07/03/2022

LE RECOURS A LA MEDIATION OBLIGATOIRE ETENDU AUX TROUBLES ANORMAUX DE VOISINAGE

Le décret 25/02/ 2022 favorisant le recours à la médiation, portant application de la loi pour la confiance dans l'institution judiciaire comporte deux modifications d’importance du code de procédure civile


- l'article 700 sur les « frais irrépétibles » :
« les parties peuvent produire les justificatifs des sommes qu’elles demandent ». En d’autres termes, les factures de l’avocat, sous réserve d’avoir sollicité préalablement l’accord du client. Si cette pratique se généralise, elle pourrait aboutir à une augmentation substantielle des "articles 700", même si ceux ci restent soumis à la considération "d'équité"

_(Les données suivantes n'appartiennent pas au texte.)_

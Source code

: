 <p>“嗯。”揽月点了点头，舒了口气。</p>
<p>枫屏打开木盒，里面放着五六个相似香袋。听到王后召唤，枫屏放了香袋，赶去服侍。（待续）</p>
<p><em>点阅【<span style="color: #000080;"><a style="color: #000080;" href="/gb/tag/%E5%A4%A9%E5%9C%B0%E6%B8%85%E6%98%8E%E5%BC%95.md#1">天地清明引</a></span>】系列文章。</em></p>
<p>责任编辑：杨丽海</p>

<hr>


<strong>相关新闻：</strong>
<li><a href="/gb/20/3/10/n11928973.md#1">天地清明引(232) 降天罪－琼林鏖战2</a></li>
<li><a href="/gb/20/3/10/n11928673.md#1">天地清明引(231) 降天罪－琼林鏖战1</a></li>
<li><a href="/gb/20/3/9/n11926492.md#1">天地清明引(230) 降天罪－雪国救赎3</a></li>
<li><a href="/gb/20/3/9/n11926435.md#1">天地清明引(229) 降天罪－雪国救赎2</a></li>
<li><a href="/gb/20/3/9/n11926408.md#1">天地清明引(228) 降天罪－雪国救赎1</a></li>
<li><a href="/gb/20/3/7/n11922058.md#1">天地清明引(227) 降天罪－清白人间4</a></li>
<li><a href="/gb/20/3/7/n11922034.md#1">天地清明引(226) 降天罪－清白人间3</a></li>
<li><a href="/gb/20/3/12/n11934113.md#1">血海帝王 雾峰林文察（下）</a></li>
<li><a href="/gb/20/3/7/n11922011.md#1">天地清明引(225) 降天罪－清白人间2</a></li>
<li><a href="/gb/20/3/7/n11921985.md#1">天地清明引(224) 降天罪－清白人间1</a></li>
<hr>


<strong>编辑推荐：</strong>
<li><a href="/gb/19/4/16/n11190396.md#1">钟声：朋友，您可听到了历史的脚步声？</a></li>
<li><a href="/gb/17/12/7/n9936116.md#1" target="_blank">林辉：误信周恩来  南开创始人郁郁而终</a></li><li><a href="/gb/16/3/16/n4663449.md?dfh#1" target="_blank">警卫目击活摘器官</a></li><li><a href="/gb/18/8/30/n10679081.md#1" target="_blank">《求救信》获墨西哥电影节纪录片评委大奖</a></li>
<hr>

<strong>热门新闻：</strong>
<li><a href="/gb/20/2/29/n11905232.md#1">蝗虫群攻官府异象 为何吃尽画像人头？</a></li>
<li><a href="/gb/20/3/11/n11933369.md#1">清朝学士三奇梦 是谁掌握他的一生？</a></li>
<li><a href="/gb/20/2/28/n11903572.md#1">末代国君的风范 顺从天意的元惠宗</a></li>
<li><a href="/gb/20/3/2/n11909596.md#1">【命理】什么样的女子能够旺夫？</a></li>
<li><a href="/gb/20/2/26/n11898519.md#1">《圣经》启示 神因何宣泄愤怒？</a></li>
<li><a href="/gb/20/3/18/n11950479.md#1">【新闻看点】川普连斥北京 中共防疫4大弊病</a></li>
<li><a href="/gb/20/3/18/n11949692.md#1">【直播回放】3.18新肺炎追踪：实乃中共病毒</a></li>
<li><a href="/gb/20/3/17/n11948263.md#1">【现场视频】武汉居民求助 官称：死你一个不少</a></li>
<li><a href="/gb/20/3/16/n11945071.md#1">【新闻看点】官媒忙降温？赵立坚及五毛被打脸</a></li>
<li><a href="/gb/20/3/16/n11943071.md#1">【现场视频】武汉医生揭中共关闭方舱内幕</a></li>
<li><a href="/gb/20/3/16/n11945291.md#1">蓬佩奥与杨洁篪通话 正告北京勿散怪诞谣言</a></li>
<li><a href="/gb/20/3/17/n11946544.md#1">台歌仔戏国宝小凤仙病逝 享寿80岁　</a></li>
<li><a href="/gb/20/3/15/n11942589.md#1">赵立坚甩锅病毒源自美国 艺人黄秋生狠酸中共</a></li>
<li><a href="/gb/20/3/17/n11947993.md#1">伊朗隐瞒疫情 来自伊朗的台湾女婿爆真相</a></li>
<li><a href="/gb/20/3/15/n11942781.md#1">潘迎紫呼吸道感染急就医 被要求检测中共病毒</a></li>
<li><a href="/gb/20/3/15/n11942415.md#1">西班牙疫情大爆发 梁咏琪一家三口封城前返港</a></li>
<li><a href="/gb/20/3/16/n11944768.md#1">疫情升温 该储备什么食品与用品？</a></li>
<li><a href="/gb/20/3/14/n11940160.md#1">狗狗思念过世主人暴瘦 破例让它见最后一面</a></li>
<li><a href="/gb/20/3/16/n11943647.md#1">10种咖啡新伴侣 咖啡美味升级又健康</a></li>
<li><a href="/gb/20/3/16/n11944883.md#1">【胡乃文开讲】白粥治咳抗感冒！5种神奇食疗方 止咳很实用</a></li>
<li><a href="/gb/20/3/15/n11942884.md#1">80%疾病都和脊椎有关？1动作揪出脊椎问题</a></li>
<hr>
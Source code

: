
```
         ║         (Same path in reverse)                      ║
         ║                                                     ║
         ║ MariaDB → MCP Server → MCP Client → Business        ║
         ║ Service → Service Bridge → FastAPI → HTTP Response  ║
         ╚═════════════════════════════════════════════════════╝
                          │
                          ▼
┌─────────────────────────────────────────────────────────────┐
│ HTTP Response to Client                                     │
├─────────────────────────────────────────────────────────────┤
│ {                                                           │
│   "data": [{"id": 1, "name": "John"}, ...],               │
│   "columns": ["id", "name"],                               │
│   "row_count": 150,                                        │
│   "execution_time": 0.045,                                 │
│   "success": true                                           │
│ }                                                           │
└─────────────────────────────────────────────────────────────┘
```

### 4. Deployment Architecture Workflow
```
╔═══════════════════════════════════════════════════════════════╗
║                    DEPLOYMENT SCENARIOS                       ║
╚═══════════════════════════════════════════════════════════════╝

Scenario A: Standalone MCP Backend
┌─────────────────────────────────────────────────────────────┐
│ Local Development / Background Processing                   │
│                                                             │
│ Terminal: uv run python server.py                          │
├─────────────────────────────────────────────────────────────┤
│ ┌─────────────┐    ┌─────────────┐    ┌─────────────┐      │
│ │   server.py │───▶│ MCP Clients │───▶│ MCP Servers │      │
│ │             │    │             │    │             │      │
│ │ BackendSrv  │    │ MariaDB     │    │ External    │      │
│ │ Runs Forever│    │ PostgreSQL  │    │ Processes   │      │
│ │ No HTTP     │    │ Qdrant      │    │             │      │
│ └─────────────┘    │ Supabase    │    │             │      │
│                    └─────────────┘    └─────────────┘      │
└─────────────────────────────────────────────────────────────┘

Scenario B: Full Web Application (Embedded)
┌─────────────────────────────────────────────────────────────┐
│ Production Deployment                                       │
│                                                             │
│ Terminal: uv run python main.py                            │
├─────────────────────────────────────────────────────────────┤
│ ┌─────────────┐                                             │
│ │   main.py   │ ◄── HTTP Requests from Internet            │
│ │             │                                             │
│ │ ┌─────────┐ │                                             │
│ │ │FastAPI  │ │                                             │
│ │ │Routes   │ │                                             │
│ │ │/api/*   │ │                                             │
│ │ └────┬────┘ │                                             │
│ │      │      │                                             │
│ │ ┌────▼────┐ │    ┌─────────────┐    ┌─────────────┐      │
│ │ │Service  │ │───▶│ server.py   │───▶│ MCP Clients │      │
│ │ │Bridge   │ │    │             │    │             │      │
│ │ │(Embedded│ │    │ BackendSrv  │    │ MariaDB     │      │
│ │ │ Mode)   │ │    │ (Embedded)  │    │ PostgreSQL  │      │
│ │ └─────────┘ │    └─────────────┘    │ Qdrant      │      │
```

- l’article 750-1 sur la conciliation ou la médiation obligatoire étend les cas où le juge peut prononcer l’irrecevabilité d’office faute de tentative de recours préalable à un mode alternatif de règlement des litiges … aux t roubles anomaux de voisinage.

Quand on sait que la théorie des troubles anormaux de voisinage concerne aussi les désordres de construction, on se rend compte qu’il ne s’agit pas du tout de « petits litiges ». Ainsi, avant de saisir le Tribunal au titre d'un trouble anormal de voisinage, la victime du trouble devra justifier avoir tenté une conciliation ou une médiation ou une procédure participative

????Attention, ce texte d’application immédiate, donc concerne toute procédure engagée à compter du 26 février 2022

Le texte dans sa nouvelle version est ainsi libellé :

"A peine d'irrecevabilité que le juge peut prononcer d'office, la demande en justice doit être précédée, au choix des parties, d'une tentative de conciliation menée par un conciliateur de justice, d'une tentative de médiation ou d'une tentative de procédure participative, lorsqu'elle tend au paiement d'une somme n'excédant pas 5 000 euros ou lorsqu'elle est relative à l'une des actions mentionnées aux articles R. 211-3-4 et R. 211-3-8 du code de l'organisation judiciaire ou à un trouble anormal de voisinage.

Les parties sont dispensées de l'obligation mentionnée au premier alinéa dans les cas suivants :

1° Si l'une des parties au moins sollicite l'homologation d'un accord ;

2° Lorsque l'exercice d'un recours préalable est imposé auprès de l'auteur de la décision ;

3° Si l'absence de recours à l'un des modes de résolution amiable mentionnés au premier alinéa est justifiée par un motif légitime tenant soit à l'urgence manifeste soit aux circonstances de l'espèce rendant impossible une telle tentative ou nécessitant qu'une décision soit rendue non contradictoirement soit à l'indisponibilité de conciliateurs de justice entraînant l'organisation de la première réunion de conciliation dans un délai manifestement excessif au regard de la nature et des enjeux du litige ;

4° Si le juge ou l'autorité administrative doit, en application d'une disposition particulière, procéder à une tentative préalable de conciliation ;

5° Si le créancier a vainement engagé une procédure simplifiée de recouvrement des petites créances, conformément à l'article L. 125-1 du code des procédures civiles d'exécution."